Direct answers to the questions clients ask most often

From verification timelines to the difference between ISO standards — answered clearly and without jargon.

Ask us directly

Verification is backward-looking: it confirms that historical GHG data — emissions already reported — are accurate and comply with the stated methodology. Validation is forward-looking: it confirms that projected GHG reductions in a planned project are based on sound methodologies and realistic assumptions. Both are covered by ISO 14064-3 and both are services EDAT provides.

Limited assurance gives a moderate level of confidence — the verifier concludes that nothing has come to their attention to suggest the GHG statement is materially misstated. Reasonable assurance gives a high level of confidence — the verifier concludes positively that the statement is fairly stated. Reasonable assurance requires more evidence, deeper testing, and is typically required for regulated disclosures and most carbon market registries.

Four standards form the core. ISO 14064-1 covers organisational GHG inventories. ISO 14064-2 covers GHG project-level accounting. ISO 14064-3 specifies how verification and validation are conducted. ISO 14065 specifies the requirements for the verification bodies themselves. ISO/IEC 17029 is the umbrella standard for all validation and verification bodies, and ISO 14066 sets competence requirements for verifiers.

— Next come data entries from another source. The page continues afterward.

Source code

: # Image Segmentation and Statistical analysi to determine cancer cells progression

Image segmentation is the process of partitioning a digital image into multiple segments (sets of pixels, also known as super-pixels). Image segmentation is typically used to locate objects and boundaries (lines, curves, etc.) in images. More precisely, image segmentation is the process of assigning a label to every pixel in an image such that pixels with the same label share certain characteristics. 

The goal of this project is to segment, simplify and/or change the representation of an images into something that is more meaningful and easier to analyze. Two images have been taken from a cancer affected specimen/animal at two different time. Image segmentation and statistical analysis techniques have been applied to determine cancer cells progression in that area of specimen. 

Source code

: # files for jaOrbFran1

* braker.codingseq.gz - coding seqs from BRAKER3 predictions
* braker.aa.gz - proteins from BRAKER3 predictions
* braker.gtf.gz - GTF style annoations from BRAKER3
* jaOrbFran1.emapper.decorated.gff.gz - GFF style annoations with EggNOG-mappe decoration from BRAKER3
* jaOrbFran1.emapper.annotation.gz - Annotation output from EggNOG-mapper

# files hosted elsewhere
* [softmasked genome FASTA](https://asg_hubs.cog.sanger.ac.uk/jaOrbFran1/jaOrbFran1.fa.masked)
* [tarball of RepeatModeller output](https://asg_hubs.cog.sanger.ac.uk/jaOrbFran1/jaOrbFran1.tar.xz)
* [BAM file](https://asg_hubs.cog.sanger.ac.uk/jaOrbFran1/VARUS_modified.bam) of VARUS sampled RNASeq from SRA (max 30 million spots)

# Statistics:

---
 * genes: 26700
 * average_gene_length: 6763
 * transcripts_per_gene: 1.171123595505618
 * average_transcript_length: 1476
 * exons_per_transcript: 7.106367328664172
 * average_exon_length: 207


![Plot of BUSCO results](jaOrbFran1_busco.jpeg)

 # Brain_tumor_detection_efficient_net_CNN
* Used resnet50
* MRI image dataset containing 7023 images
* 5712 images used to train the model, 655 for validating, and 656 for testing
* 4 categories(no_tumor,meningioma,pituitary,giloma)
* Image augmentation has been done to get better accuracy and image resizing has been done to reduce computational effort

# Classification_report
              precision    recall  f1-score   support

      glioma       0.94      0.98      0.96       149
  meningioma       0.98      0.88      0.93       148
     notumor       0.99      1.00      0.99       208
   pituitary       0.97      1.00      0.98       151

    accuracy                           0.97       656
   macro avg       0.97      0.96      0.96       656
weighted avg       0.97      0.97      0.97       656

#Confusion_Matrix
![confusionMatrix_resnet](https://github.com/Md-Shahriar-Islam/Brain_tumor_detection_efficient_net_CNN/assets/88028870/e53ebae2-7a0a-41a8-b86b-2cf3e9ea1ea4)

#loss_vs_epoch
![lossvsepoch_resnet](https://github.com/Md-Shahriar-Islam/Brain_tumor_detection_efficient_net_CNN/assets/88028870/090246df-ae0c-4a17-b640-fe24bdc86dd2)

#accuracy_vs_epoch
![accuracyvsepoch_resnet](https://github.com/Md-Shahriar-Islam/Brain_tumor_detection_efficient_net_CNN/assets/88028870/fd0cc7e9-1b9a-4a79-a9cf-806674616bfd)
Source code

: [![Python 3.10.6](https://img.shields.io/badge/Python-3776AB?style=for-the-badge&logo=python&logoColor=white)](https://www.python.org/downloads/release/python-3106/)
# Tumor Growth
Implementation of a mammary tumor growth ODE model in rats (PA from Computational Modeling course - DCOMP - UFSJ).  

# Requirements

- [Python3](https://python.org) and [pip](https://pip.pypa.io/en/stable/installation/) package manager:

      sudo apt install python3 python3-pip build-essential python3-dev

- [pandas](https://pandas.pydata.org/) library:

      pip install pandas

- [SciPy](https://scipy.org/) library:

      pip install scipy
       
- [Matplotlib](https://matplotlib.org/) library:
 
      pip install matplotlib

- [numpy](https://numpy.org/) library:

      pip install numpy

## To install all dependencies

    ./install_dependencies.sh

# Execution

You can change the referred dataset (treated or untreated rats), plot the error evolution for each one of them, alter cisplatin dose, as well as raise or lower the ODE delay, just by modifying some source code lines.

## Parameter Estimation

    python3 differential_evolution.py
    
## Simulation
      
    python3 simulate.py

ISO 14065 is the international standard that GHG verification bodies must meet to be accredited by a recognised accreditation body (such as ANAB, UKAS, or JAS-ANZ). Accreditation confirms the body's independence, competence, and quality management system. Regulators and markets increasingly require ISO 14065-aligned verification before accepting GHG data — and in some regimes, formal accreditation is mandatory.

For most organisations, a first-time GHG verification under ISO 14064-3 takes between 6 and 14 weeks from engagement start to verification statement — depending on the scope, data quality, complexity of operations, and number of sites. Subsequent reverification engagements are typically faster as the data systems and evidence chains are already established.

Verification cost depends on the scope (Scope 1 only vs. Scope 1, 2, and 3), the number of facilities, the assurance level (limited or reasonable), and the complexity of your data systems. EDAT scopes every engagement individually based on these factors. Contact us to discuss your specific situation and receive an indicative range.

No. To preserve impartiality under ISO 14065, we do not provide consulting services that would create a conflict on engagements we then verify or validate. We can deliver training and capability-building, but technical advice on inventory design or project structuring is offered only outside of the verification scope. This structural separation is what makes our opinions defensible.